— Stored data —
+--
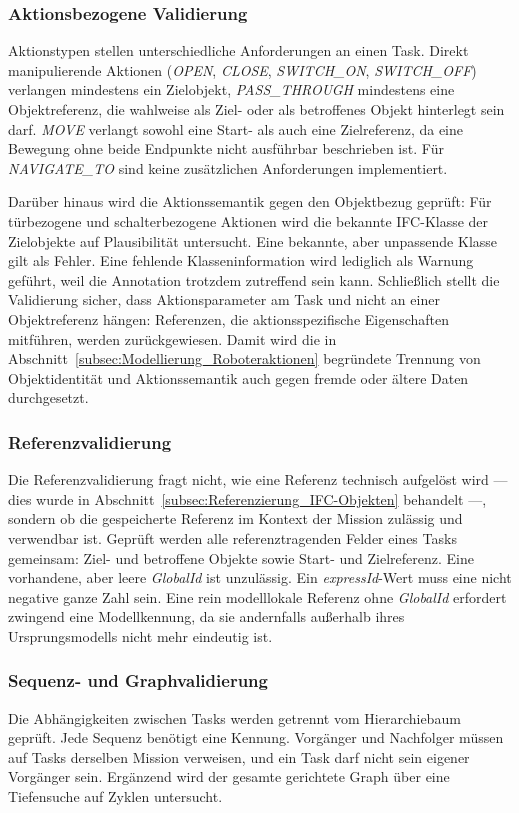 \subsubsection{Aktionsbezogene Validierung}
Aktionstypen stellen unterschiedliche Anforderungen an einen Task. Direkt manipulierende Aktionen
(\textit{OPEN}, \textit{CLOSE}, \textit{SWITCH\_ON}, \textit{SWITCH\_OFF}) verlangen mindestens ein
Zielobjekt, \textit{PASS\_THROUGH} mindestens eine Objektreferenz, die wahlweise als Ziel- oder als
betroffenes Objekt hinterlegt sein darf. \textit{MOVE} verlangt sowohl eine Start- als auch eine
Zielreferenz, da eine Bewegung ohne beide Endpunkte nicht ausführbar beschrieben ist. Für
\textit{NAVIGATE\_TO} sind keine zusätzlichen Anforderungen implementiert.

Darüber hinaus wird die Aktionssemantik gegen den Objektbezug geprüft: Für türbezogene und
schalterbezogene Aktionen wird die bekannte IFC-Klasse der Zielobjekte auf Plausibilität untersucht.
Eine bekannte, aber unpassende Klasse gilt als Fehler. Eine fehlende Klasseninformation wird
lediglich als Warnung geführt, weil die Annotation trotzdem zutreffend sein kann. Schließlich stellt
die Validierung sicher, dass Aktionsparameter am Task und nicht an einer Objektreferenz hängen:
Referenzen, die aktionsspezifische Eigenschaften mitführen, werden zurückgewiesen. Damit wird die in
Abschnitt~\ref{subsec:Modellierung_Roboteraktionen} begründete Trennung von Objektidentität und Aktionssemantik auch gegen fremde oder
ältere Daten durchgesetzt.

\subsubsection{Referenzvalidierung}
Die Referenzvalidierung fragt nicht, wie eine Referenz technisch aufgelöst wird — dies wurde in
Abschnitt~\ref{subsec:Referenzierung_IFC-Objekten} behandelt —, sondern ob die gespeicherte Referenz im Kontext der Mission zulässig und
verwendbar ist. Geprüft werden alle referenztragenden Felder eines Tasks gemeinsam: Ziel- und
betroffene Objekte sowie Start- und Zielreferenz. Eine vorhandene, aber leere \textit{GlobalId} ist
unzulässig. Ein \textit{expressId}-Wert muss eine nicht negative ganze Zahl sein. Eine rein
modelllokale Referenz ohne \textit{GlobalId} erfordert zwingend eine Modellkennung, da sie
andernfalls außerhalb ihres Ursprungsmodells nicht mehr eindeutig ist.

\subsubsection{Sequenz- und Graphvalidierung}
Die Abhängigkeiten zwischen Tasks werden getrennt vom Hierarchiebaum geprüft. Jede Sequenz benötigt
eine Kennung. Vorgänger und
Nachfolger müssen auf Tasks derselben Mission verweisen, und ein Task darf nicht sein eigener
Vorgänger sein. Ergänzend wird der gesamte gerichtete Graph über eine Tiefensuche auf Zyklen
untersucht.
+--
Where a line above holds the string "Klasse", show that line.

— Exercise solution —
schalterbezogene Aktionen wird die bekannte IFC-Klasse der Zielobjekte auf Plausibilität untersucht.
Eine bekannte, aber unpassende Klasse gilt als Fehler. Eine fehlende Klasseninformation wird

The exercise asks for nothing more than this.